Qu’est-ce qui a changé en quinze ans ? J’avais créé l’association la “France Libre… d’entreprendre”, en 1996, pour aider les entrepreneurs français désireux de s’installer outre-Manche, aussi pour décourager ceux qui ne rêvaient que d’Eldorado fiscal et social. Les charges sociales patronales étaient de 48% en France contre 10,2% au Royaume-Uni. J’avais médiatisé cette différence, car si je pouvais déplacer mon entreprise pour assurer sa survie, mes clients disposant d’usines de circuits imprimés en France ne le pouvaient pas. Il me paraissait urgent de baisser ces charges pour leur permettre d’être compétitifs. En 2011, le taux de charges n’a pas varié en France. Des 138 usines de 1996 établies dans l’Hexagone, il n’en reste plus que 25 !
Au cours de la conférence UFE Corporate du 20 octobre dernier à Ashford, une table ronde fut consacrée à la création d’entreprise au Royaume-Uni, réunissant entrepreneurs et conseils.
Comme il y a quinze ans, “les disparités et les avantages concurrentiels existent toujours, pose Pascal Ferré, expert comptable, mais les expatriés sont aujourd’hui plus matures parce qu’ils cherchent aussi un marché, précise-t-il”. C’est bien l’avis d’Eric Lambert, directeur de E and E Partners Int., qui constate que tout entrepreneur est d’abord séduit par la “lisibilité de la réglementation qui permet de prévoir et d’analyser plus facilement”, mais ensuite “combien restent un ou deux ans et repartent parce que le marché est trop difficile?”, interroge-t-il.

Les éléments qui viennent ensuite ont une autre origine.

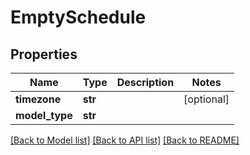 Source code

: # EmptySchedule

## Properties
Name | Type | Description | Notes
------------ | ------------- | ------------- | -------------
**timezone** | **str** |  | [optional] 
**model_type** | **str** |  | 

[[Back to Model list]](../README.md#documentation-for-models) [[Back to API list]](../README.md#documentation-for-api-endpoints) [[Back to README]](../README.md)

Tous les intervenants l’ont affirmé sans ambages : la concurrence est plus vive sur le marché britannique que sur le sol de France. Pour éviter les déconvenues, il faut “être studieux” prône Alexandre Covello, fondateur de Arcanam LLP, en suggérant au moins une étude de marché “avant le go!”. Il ne viendrait à l’idée de personne de débarquer en Chine la fleur au fusil, mais l’Angleterre si proche et si familière nous rend enclin à l’amateurisme. Pourtant, “tout est dans la préparation”, martèle Eric Lambert.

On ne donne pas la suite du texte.